Translate's value is the neural MT model that rewrites text from one language into another. fakecloud does not run machine translation. TranslateText and TranslateDocument return a structurally correct response that echoes the input content verbatim as the TranslatedText / TranslatedDocument, with the requested TargetLanguageCode applied and any requested (existing) terminologies listed in AppliedTerminologies. No fabricated translation is presented as if a real model produced it -- the passthrough is deliberate and documented. Everything around translation is faithful: terminology files are parsed (source/target languages and term counts are read out of the uploaded CSV/TSV), batch-job records settle through their status lifecycle, parallel data settles to ACTIVE, tags round-trip, validation runs, and all state persists. If your workload only needs the Translate control-plane contract (import a terminology, submit a batch job and poll it to COMPLETED, manage parallel data and tags, list supported languages) or a deterministic text passthrough, fakecloud is a faithful stand-in; if it needs the actual translated text, that is out of scope.

Supported features

  • Synchronous translation (TranslateText, TranslateDocument). The input Text / Document.Content is echoed back as the translated output with the requested SourceLanguageCode and TargetLanguageCode reflected.
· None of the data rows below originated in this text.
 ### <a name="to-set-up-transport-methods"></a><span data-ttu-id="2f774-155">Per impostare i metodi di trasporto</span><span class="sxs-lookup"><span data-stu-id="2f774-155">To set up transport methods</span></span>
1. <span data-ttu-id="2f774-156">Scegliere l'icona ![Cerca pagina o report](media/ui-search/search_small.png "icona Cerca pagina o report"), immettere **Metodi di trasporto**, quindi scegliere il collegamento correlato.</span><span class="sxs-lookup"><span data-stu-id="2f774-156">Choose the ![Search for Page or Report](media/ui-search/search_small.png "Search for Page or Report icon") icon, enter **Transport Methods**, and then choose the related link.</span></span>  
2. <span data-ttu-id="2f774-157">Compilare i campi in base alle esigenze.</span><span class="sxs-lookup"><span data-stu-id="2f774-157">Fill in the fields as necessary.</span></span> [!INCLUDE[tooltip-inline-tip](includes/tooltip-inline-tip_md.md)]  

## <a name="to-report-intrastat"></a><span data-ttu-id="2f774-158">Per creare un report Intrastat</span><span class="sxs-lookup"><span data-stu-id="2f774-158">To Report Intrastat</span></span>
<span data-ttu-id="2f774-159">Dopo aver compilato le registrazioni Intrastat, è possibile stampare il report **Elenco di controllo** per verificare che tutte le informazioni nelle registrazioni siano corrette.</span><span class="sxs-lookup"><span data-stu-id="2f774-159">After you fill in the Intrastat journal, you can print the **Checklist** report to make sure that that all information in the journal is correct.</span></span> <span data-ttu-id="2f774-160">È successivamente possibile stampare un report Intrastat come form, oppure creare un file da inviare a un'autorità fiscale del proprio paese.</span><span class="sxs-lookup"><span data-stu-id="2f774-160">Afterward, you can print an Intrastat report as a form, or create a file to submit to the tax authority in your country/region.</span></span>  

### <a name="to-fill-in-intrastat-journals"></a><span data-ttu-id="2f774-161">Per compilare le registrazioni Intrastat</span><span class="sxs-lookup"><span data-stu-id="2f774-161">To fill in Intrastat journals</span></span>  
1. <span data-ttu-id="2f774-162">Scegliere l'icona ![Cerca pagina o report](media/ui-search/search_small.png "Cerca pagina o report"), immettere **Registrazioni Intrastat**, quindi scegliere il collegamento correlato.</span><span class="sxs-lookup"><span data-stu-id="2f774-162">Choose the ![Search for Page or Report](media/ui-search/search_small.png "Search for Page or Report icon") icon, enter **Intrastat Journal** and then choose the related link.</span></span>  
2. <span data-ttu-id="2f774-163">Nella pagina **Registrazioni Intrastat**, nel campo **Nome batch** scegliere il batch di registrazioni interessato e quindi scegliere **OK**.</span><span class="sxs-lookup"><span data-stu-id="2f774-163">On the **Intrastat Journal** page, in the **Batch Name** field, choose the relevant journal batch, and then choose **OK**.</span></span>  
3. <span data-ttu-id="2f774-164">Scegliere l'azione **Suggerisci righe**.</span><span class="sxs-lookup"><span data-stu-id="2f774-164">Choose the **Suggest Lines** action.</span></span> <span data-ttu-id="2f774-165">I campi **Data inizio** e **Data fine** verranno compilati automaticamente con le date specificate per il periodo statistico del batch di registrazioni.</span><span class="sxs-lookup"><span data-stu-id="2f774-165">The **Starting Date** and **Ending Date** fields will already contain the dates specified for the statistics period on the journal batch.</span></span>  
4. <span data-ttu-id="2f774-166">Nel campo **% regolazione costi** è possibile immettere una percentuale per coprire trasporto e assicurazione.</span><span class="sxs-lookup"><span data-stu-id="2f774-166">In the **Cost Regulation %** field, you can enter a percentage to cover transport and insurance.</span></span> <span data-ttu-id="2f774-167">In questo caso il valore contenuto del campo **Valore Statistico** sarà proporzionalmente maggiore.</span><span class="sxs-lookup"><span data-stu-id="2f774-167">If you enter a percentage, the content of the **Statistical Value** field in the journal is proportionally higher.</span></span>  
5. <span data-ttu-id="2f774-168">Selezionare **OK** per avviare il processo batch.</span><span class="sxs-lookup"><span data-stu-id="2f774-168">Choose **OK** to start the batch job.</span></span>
A requested terminology that does not exist returns ResourceNotFoundException; existing ones are reported in AppliedTerminologies. Any Settings supplied are echoed as AppliedSettings.
  • Batch translation jobs (StartTextTranslationJob, DescribeTextTranslationJob, ListTextTranslationJobs, StopTextTranslationJob). A started job is minted with a 32-character JobId at SUBMITTED, persisting its InputDataConfig, OutputDataConfig, DataAccessRoleArn, SourceLanguageCode, TargetLanguageCodes, TerminologyNames, ParallelDataNames, and Settings. On the next Describe/List the job settles to COMPLETED, stamping EndTime and a JobDetails count. StopTextTranslationJob moves an in-flight job to STOP_REQUESTED, which settles to STOPPED. ListTextTranslationJobs honors the JobName / JobStatus filter. A referenced terminology or parallel-data name that does not exist returns ResourceNotFoundException.
  • Parallel data (CreateParallelData, GetParallelData, UpdateParallelData, ListParallelData, DeleteParallelData). A new record is CREATING and settles to ACTIVE on the next read, carrying its ParallelDataConfig, EncryptionKey, and an arn:aws:translate:<region>:<account>:parallel-data/<name> ARN. An update records LatestUpdateAttemptStatus UPDATING, which settles back to ACTIVE. Get returns the record plus a DataLocation.
  • Custom terminologies (ImportTerminology, GetTerminology, ListTerminologies, DeleteTerminology). Import parses the uploaded CSV/TSV TerminologyData.File for its byte size, term count, and source/target language columns, storing a TerminologyProperties with the derived Directionality, Format, and an arn:aws:translate:<region>:<account>:terminology/<name> ARN. MergeStrategy is OVERWRITE, so re-importing replaces the terminology while preserving its original CreatedAt. Get returns the properties plus a TerminologyDataLocation.
  • Supported languages (ListLanguages) returns the published Amazon Translate language catalogue (LanguageCode + LanguageName) with the requested DisplayLanguageCode echoed. Display names are returned in English; localizing them to every display language is out of scope.
  • Tagging (TagResource, UntagResource, ListTagsForResource), keyed by the resource ARN (arn:aws:translate:<region>:<account>:<type>/<name>, where <type> is terminology or parallel-data). Tagging a resource that does not exist returns ResourceNotFoundException.

Resource ARNs

Translate resources are addressed by ARNs of the form arn:aws:translate:<region>:<account>:<type>/<name>, where <type> is terminology or parallel-data. Batch translation jobs are addressed by their minted JobId.

Persistence

All state is account-partitioned and, in persistent mode, snapshotted to disk and restored on startup. Any lifecycle transition that was in flight when the process stopped is reconciled on load, so an interrupted job or parallel-data record never wedges.